→ What the task requires:
From the entries that follow, report every line in which "print" occurs.

→ Given data:
--- START ---

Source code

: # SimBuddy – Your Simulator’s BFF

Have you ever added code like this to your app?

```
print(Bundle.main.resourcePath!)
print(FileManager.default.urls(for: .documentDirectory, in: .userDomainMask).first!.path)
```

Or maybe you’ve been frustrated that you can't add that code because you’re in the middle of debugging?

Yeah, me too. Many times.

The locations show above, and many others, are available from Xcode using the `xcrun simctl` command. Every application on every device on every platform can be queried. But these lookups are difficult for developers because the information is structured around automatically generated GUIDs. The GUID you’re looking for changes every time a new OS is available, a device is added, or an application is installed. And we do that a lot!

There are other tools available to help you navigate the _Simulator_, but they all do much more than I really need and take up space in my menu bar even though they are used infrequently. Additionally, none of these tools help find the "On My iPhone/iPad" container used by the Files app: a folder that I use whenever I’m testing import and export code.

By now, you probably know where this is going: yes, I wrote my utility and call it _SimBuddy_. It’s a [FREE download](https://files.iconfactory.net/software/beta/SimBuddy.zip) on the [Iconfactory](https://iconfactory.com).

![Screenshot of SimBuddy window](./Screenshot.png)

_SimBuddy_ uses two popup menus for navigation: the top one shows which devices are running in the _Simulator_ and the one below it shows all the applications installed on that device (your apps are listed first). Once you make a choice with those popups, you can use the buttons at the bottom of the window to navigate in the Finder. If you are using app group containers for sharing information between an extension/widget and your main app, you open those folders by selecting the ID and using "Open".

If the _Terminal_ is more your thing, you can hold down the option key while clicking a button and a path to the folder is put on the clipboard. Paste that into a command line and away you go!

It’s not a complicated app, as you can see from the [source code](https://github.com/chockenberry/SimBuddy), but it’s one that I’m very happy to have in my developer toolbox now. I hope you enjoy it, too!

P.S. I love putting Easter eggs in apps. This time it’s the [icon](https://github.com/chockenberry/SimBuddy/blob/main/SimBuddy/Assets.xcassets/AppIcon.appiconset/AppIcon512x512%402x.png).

--- END ---

→ Expected output:
print(Bundle.main.resourcePath!)
print(FileManager.default.urls(for: .documentDirectory, in: .userDomainMask).first!.path)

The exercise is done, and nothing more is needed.